Tax expenditures are revenue losses attributable to tax provisions that often result from the use of the tax system to promote social goals without incurring direct expenditures. How tax expenditures are structured affects both who will benefit from them and how much they will reduce federal revenues.
- Income tax provisions generally seek to promote one or more of three broad objectives: measuring income accurately, distributing fiscal benefits and burdens based on a household’s ability to pay, and promoting activities or behavior that are considered socially desirable. Tax expenditures are tax provisions that are not structural features of the income tax or necessary to measure income accurately.
- There is some debate about whether distributionally-oriented tax provisions should be considered tax expenditures and, if so, which ones should be. Similarly, commentators debate which provisions should be considered structural features of the income tax.
- Each year the Office of Tax Analysis at the Treasury Department and the Joint Committee on Taxation publish separate lists of income tax expenditures and their estimated cost in foregone revenue. Some commentators have suggested that this Tax Expenditure Budget should be broadened to include tax
expenditures within the payroll, wealth transfer, and excise taxes.

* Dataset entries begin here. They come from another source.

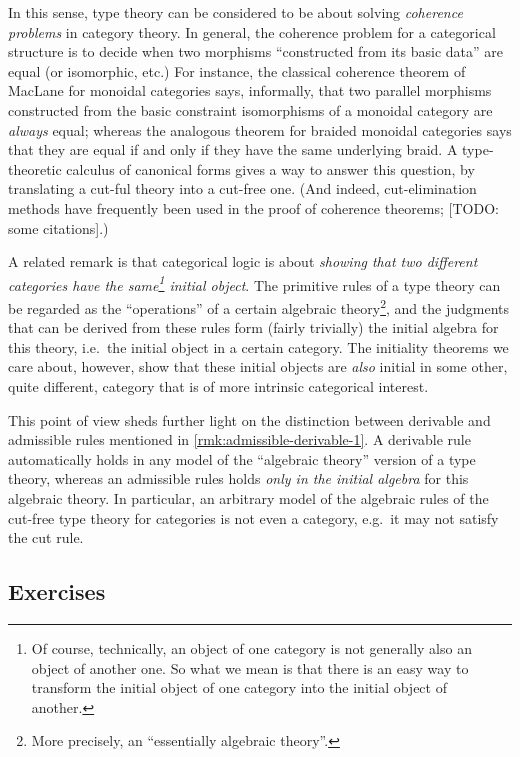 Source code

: \documentclass{book}
\begin{document}
In this sense, type theory can be considered to be about solving \emph{coherence problems} in category theory.
In general, the coherence problem for a categorical structure is to decide when two morphisms ``constructed from its basic data'' are equal (or isomorphic, etc.)
For instance, the classical coherence theorem of MacLane for monoidal categories says, informally, that two parallel morphisms constructed from the basic constraint isomorphisms of a monoidal category are \emph{always} equal; whereas the analogous theorem for braided monoidal categories says that they are equal if and only if they have the same underlying braid.
A type-theoretic calculus of canonical forms gives a way to answer this question, by translating a cut-ful theory into a cut-free one.
(And indeed, cut-elimination methods have frequently been used in the proof of coherence theorems; [TODO: some citations].)

A related remark is that categorical logic is about \emph{showing that two different categories have the same\footnote{Of course, technically, an object of one category is not generally also an object of another one.  So what we mean is that there is an easy way to transform the initial object of one category into the initial object of another.} initial object}.
The primitive rules of a type theory can be regarded as the ``operations'' of a certain algebraic theory\footnote{More precisely, an ``essentially algebraic theory''.}, and the judgments that can be derived from these rules form (fairly trivially) the initial algebra for this theory, i.e.\ the initial object in a certain category.
The initiality theorems we care about, however, show that these initial objects are \emph{also} initial in some other, quite different, category that is of more intrinsic categorical interest.

\begin{rmk}\label{rmk:admissible-derivable-2}
  This point of view sheds further light on the distinction between derivable and admissible rules mentioned in \cref{rmk:admissible-derivable-1}.
  A derivable rule automatically holds in any model of the ``algebraic theory'' version of a type theory, whereas an admissible rules holds \emph{only in the initial algebra} for this algebraic theory.
  In particular, an arbitrary model of the algebraic rules of the cut-free type theory for categories is not even a category, e.g.\ it may not satisfy the cut rule.
\end{rmk}


\subsection*{Exercises}
\end{document}
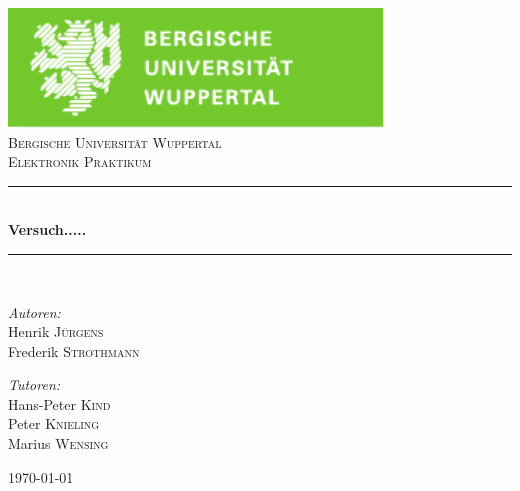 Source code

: \documentclass[12pt,a4paper]{article}
\begin{document}


\begin{titlepage}

\begin{center}
\includegraphics[width=0.75\textwidth]{logo.pdf}\\[1cm]    	%

\textsc{\LARGE Bergische Universität Wuppertal}\\[1.5cm]	%

\textsc{\Large Elektronik Praktikum}\\[0.5cm]				%


\newcommand{\HRule}{\rule{\linewidth}{0.5mm}}
\HRule \\[0.4cm]
{ \huge \bfseries Versuch.....}\\[0.4cm]				%

\HRule \\[1.5cm]

\begin{minipage}{0.4\textwidth}
\begin{flushleft} \large
\emph{Autoren:}\\
Henrik \textsc{Jürgens} \\
Frederik \textsc{Strothmann}
\end{flushleft}
\end{minipage}
\hfill
\begin{minipage}{0.4\textwidth}
\begin{flushright} \large
\emph{Tutoren:} \\
Hans-Peter \textsc{Kind} \\
Peter \textsc{Knieling} \\
Marius \textsc{Wensing}
\end{flushright}
\end{minipage}

\vfill

{\large \today}

\end{center}

\end{titlepage}
\end{document}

- Tax expenditures can take many forms. Some result from tax provisions that reduce the present value of taxable income through deferral allowances, or special exclusions, exemptions, or deductions from gross income. Others affect a household’s after-tax income more directly through tax credits or preferential rates for specific activities.
- Individual income tax expenditures are typically structured either as deductions or exclusions, non-refundable tax credits, or refundable tax credits. With non-refundable credits, taxpayers may only use the credit to reduce or eliminate positive income tax liability. In contrast, refundable credits do not have that restriction: if the credit exceeds pre-credit tax liability, the tax filer still receives the excess as a payment.
- Deductions and exclusions accounted for more than 80 percent of the major individual income tax expenditures in 2008 (see figure 1). However, the use of refundable tax credits has increased over time, primarily because of the growth of the earned income tax credit (EITC) (see figure 2).